By Gokul Bhagabati
How India digitises and extends more services to a larger section of the population is really important and supporting the country in incorporating these changes offer great opportunities, a top executive of enterprise software major VMware has said. The California-headquartered company last year announced $2 billion investment in India over the next five years towards expanding its facilities, increasing headcount and ramping up research and development activities.
“We have worked with a lot of banks over here with a policy around how do we get more women into the workforce and to allow people to be able to use their phone to do transactions rather than having to physically walk over to the branch office,” David Wakeman, VMware’s Senior Director for End User Computing, Asia Pacific and Japan, told IANS in an interview.
“I have talked to insurance agencies who are trying to figure out how they can enable the staff to do more things. So I think how India digitises and extends more services to the population is really important,” he said.
VMware has made its technology available to some of India’s biggest organisations, including the State Bank of India and Bharti Airtel as well as startups such as BookMyShow. “To look at digitisation, I think there’s a huge opportunity right now. What I would suggest is in that process, people are still, I believe, are at the centre of digitisation,” Wakeman said.
“So I would encourage organisations to think about how digitalisation improves employee experience, culturally how it allows them to access the workforce, and how it improves some of the other challenges, including those around transport. If we just look at digital for digital”s sake and miss the people a bit, that”s a problem. We”re spending a lot of time thinking about cheekily how technology and employee experience can come together,” he added.

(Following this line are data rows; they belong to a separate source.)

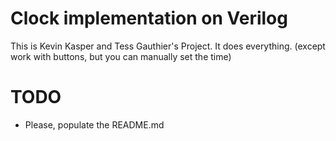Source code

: # Clock implementation on Verilog
This is Kevin Kasper and Tess Gauthier's Project. It does everything. (except work with buttons, but you can manually set the time)

# TODO

- Please, populate the README.md
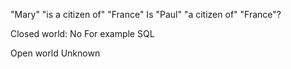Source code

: "Mary" "is a citizen of" "France"
Is "Paul" "a citizen of" "France"?

Closed world:
No 
For example SQL

Open world
Unknown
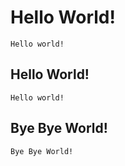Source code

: # Hello World!
    Hello world!

## Hello World!
    Hello world!

## Bye Bye World!
    Bye Bye World!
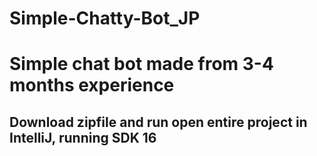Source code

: # Simple-Chatty-Bot_JP
# Simple chat bot made from 3-4 months experience

## Download zipfile and run open entire project in IntelliJ, running SDK 16
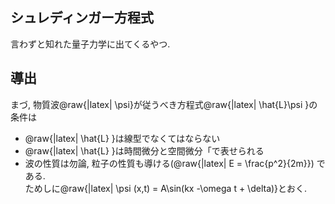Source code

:## シュレディンガー方程式
言わずと知れた量子力学に出てくるやつ.  


## 導出
まづ, 物質波@raw{|latex| \psi}が従うべき方程式@raw{|latex| \hat{L}\psi }の条件は  
* @raw{|latex| \hat{L} }は線型でなくてはならない
* @raw{|latex| \hat{L} }は時間微分と空間微分「で表せられる
* 波の性質は勿論, 粒子の性質も導ける(@raw{|latex| E = \frac{p^2}{2m}})
である.  
ためしに@raw{|latex| \psi (x,t) = A\sin(kx -\omega t + \delta)}とおく.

VMware’s Workspace ONE platform, for example, allows organisation to “simply and securely” deliver and manage any app on any device by integrating access control, application management and multi-platform endpoint management. It is available as a cloud service or for on-premises deployment.
“Indians are avid consumers of technology, so whenever we do something new or different, immediately you will see that it will show up here in India first. We have over 1,000 data centres for the Workspace ONE platform globally. We put a data centre in India about three years ago, when we set up our own SAAS (software-as-a-service) ability,” Wakeman said.
However, in terms of Cloud adoption, Wakeman believes India has been a bit slow compared to other markets such as Australia and Japan.
“The reason for that has been twofold — one, for government sector, besides banking, the compliance issues have been stronger. In Australia or Japan for instance, there’s been a move where some of those more conservative or risk averse industries or government sectors have started to make the move to cloud. The second is just the cost benchmarking. Cloud is not necessarily cheaper than what people can do themselves on premise. So I think that the value proposition initially around what Cloud offers was first approached by the Indian market as a lower cost way than us running it, and it”s taken some time for the majority of clients to change and think about Cloud having a different set of value and property than just about the infrastructure being lesser,” Wakeman said.